Silicon Valley has known this for some time; the entire purpose of PayPal was to streamline the way in which we spend money. Now mobile cashier services like Square and Intuit are empowering small companies with the same verification capabilities of larger businesses, meaning even bodegas and family-owned shops are helping to kill off cash.
It’s that instantaneous spending that Disney is hoping to improve upon with MagicBands, and it’s a dangerous idea that will likely follow wearables into the real, non-Disney controlled world. With the likely inclusion of Apple Pay on the forthcoming Apple Watch, the app may prove the most popular feature of the device for its users, as the service has been threatening to hit the mainstream since its introduction last September. Much like Disney World, the worlds of dining, retail, and even finance stand to be expensive, streamlined factories designed to take your money while you barely notice. Disney and those soon to follow hope to replicate the addictive nature of freemium games in the real world.
Disney’s example makes it astonishingly believable that your host and waiter will be replaced with screens indicating your table number with your food freshly cooked and waiting for you when you arrive. Location indicators could let the restaurant know if you’ve been stuck in traffic and use history could let the busboys know whether they should expect a tip. Your wearable wallet will soak in the costs of your dinner before you’ve even thought about ordering that Mudslide—and it might even know enough to order it for you. It’s like Uber, but for a soul-crushingly plasticine world designed by what Richard Brautigan calls “machines of ever loving grace.”
Except that promised grace is not the shared benefit of buying a Fitbit to help you lead a healthier lifestyle. What the future of wearables will mean for most people is the same invasive, data-hungry nature we’ve come to expect from smartphones combined with the ever-desperate need by retailers to free us of our cash. Our surveillance economy has finally tied together the ways in which we’re lured into spending our money with devices that actively spend our money for us.
This will be a particularly bizarre merger in Apple’s case. The Apple Watch has models priced at over $17,000 that have zero extra functionality when compared to the basic $349 model. It has the same battery life, the same storage, even the same screen. Much like the functional difference between a Rolex and a Casio is nil to most people, a five-figure Apple Watch is merely a status symbol.

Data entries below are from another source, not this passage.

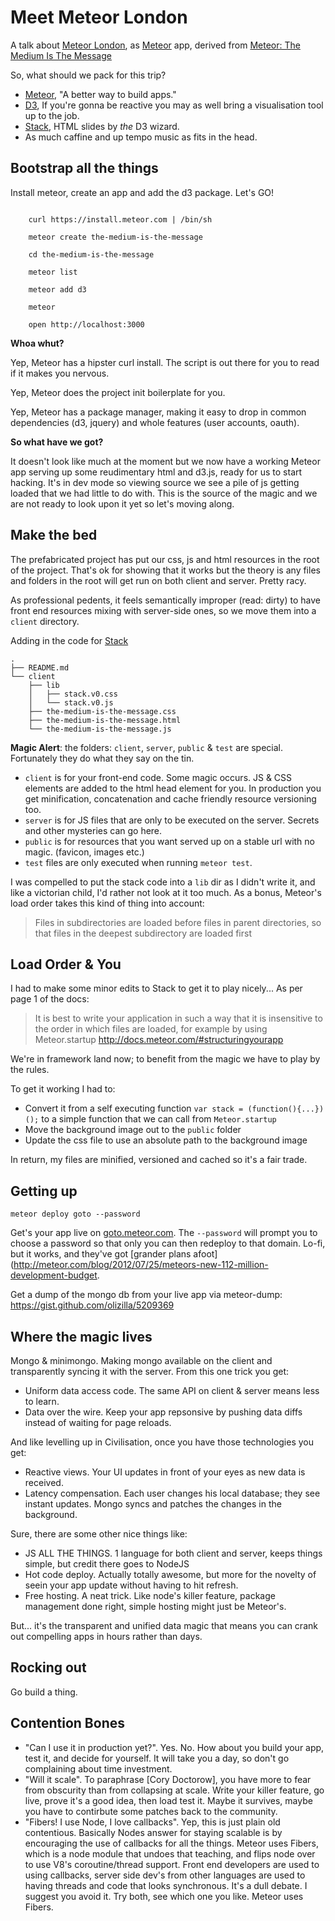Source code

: Meet Meteor London
==================

A talk about [Meteor London][], as [Meteor][] app, derived from [Meteor: The Medium Is The Message][]



So, what should we pack for this trip?

- [Meteor][], "A better way to build apps."
- [D3][], If you're gonna be reactive you may as well bring a visualisation tool up to the job.
- [Stack][], HTML slides by _the_ D3 wizard.
- As much caffine and up tempo music as fits in the head.

Bootstrap all the things
------------------------

Install meteor, create an app and add the d3 package. Let's GO!

```shell

	curl https://install.meteor.com | /bin/sh

	meteor create the-medium-is-the-message

	cd the-medium-is-the-message

	meteor list

	meteor add d3

	meteor

	open http://localhost:3000

```

__Whoa whut?__

Yep, Meteor has a hipster curl install. The script is out there for you to read if it makes you nervous.

Yep, Meteor does the project init boilerplate for you.

Yep, Meteor has a package manager, making it easy to drop in common dependencies (d3, jquery) and whole features (user accounts, oauth).

__So what have we got?__

It doesn't look like much at the moment but we now have a working Meteor app 
serving up some reudimentary html and d3.js, ready for us to start hacking. 
It's in dev mode so viewing source we see a pile of js getting loaded that we
had little to do with. This is the source of the magic and we are not ready to 
look upon it yet so let's moving along.

Make the bed
------------

The prefabricated project has put our css, js and html resources in the root of 
the project. That's ok for showing that it works but the theory is any files and 
folders in the root will get run on both client and server. Pretty racy.

As professional pedents, it feels semantically improper (read: dirty) to have 
front end resources mixing with server-side ones, so we move them into a 
`client` directory.

Adding in the code for [Stack][]

```shell
.
├── README.md
└── client
    ├── lib
    │   ├── stack.v0.css
    │   └── stack.v0.js
    ├── the-medium-is-the-message.css
    ├── the-medium-is-the-message.html
    └── the-medium-is-the-message.js

```

**Magic Alert**: the folders: `client`, `server`, `public` & `test` are special. 
Fortunately they do what they say on the tin. 

- `client` is for your front-end code. Some magic occurs. JS & CSS elements are added to the html head element for you. In production you get minification, concatenation and cache friendly resource versioning too.
- `server` is for JS files that are only to be executed on the server. Secrets and other mysteries can go here.
- `public` is for resources that you want served up on a stable url with no magic. (favicon, images etc.)
- `test` files are only executed when running `meteor test`.

I was compelled to put the stack code into a `lib` dir as I didn't write it, and
like a victorian child, I'd rather not look at it too much. As a bonus, Meteor's 
load order takes this kind of thing into account:

> Files in subdirectories are loaded before files in parent directories, so that files in the deepest subdirectory are loaded first

Load Order & You
----------------

I had to make some minor edits to Stack to get it to play nicely... As per page 1 of the docs:

> It is best to write your application in such a way that it is insensitive to the order in which files are loaded, for example by using Meteor.startup
http://docs.meteor.com/#structuringyourapp

We're in framework land now; to benefit from the magic we have to play by the rules. 

To get it working I had to:

- Convert it from a self executing function `var stack = (function(){...})();` to a simple function that we can call from `Meteor.startup`
- Move the background image out to the `public` folder
- Update the css file to use an absolute path to the background image

In return, my files are minified, versioned and cached so it's a fair trade.


Getting up
----------

```meteor deploy goto --password```

Get's your app live on [goto.meteor.com]. The `--password` will prompt you to 
choose a password so that only you can then redeploy to that domain. 
Lo-fi, but it works, and they've got [grander plans afoot](http://meteor.com/blog/2012/07/25/meteors-new-112-million-development-budget.

Get a dump of the mongo db from your live app via meteor-dump: https://gist.github.com/olizilla/5209369

Where the magic lives
---------------------

Mongo & minimongo. Making mongo available on the client and transparently syncing it with the server.
From this one trick you get:

- Uniform data access code. The same API on client & server means less to learn.
- Data over the wire. Keep your app repsonsive by pushing data diffs instead of waiting for page reloads.

And like levelling up in Civilisation, once you have those technologies you get:

- Reactive views. Your UI updates in front of your eyes as new data is received.
- Latency compensation. Each user changes his local database; they see instant updates. Mongo syncs and patches the changes in the background.

Sure, there are some other nice things like:

- JS ALL THE THINGS. 1 language for both client and server, keeps things simple, but credit there goes to NodeJS
- Hot code deploy. Actually totally awesome, but more for the novelty of seein your app update without having to hit refresh.
- Free hosting. A neat trick. Like node's killer feature, package management done right, simple hosting might just be Meteor's.

But... it's the transparent and unified data magic that means you can crank out compelling apps in hours rather than days.

Rocking out
-----------

Go build a thing.



Contention Bones
----------------

- "Can I use it in production yet?". Yes. No. How about you build your app, test it, and decide for yourself. It will take you a day, so don't go complaining about time investment.
- "Will it scale". To paraphrase [Cory Doctorow], you have more to fear from obscurity than from collapsing at scale. Write your killer feature, go live, prove it's a good idea, then load test it. Maybe it survives, maybe you have to contirbute some patches back to the community.
- "Fibers! I use Node, I love callbacks". Yep, this is just plain old contentious. Basically Nodes answer for staying scalable is by encouraging the use of callbacks for all the things. Meteor uses Fibers, which is a node module that undoes that teaching, and flips node over to use V8's coroutine/thread support. Front end developers are used to using callbacks, server side dev's from other languages are used to having threads and code that looks synchronous. It's a dull debate. I suggest you avoid it. Try both, see which one you like. Meteor uses Fibers.

[Meteor London]: http://london.meteor.com
[Meteor: The Medium Is The Message]: http://the-medium-is-the-message.meteor.com
[goto.meteor.com]: http://goto.meteor.com
[Meteor]: http://meteor.com/
[MongoDB]: http://www.mongodb.org/
[D3]: http://d3js.org/
[Stack]: http://mbostock.github.com/stack/
[NodeJS]: http://meteor.com/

However, unlike a Rolex or a Porsche, an Apple Watch is also a method of spending even more money than its owner has already purged on the device itself. It’s the pinnacle of rich boy attention-grabbing. It enables its owner to show off how much money she’s willing to spend while spending even more money. For the average person, wearable payment systems will make going broke easier. For the elite, it will only give their money a louder voice.
This is not to say there will be no benefit to consumers—imagine gliding past the ticket office at a concert and simply waltzing through the exit, no line or hassle. The same instant service that has made apps like Uber, TaskRabbit, and Instacart so successful could be brought to all manner of destinations and stores, but every dollar spent on convenience is really advertising and gimmickry, yet another one of the company’s successful sales pitches. While that might be fine for some, it’s likely money you don’t even have.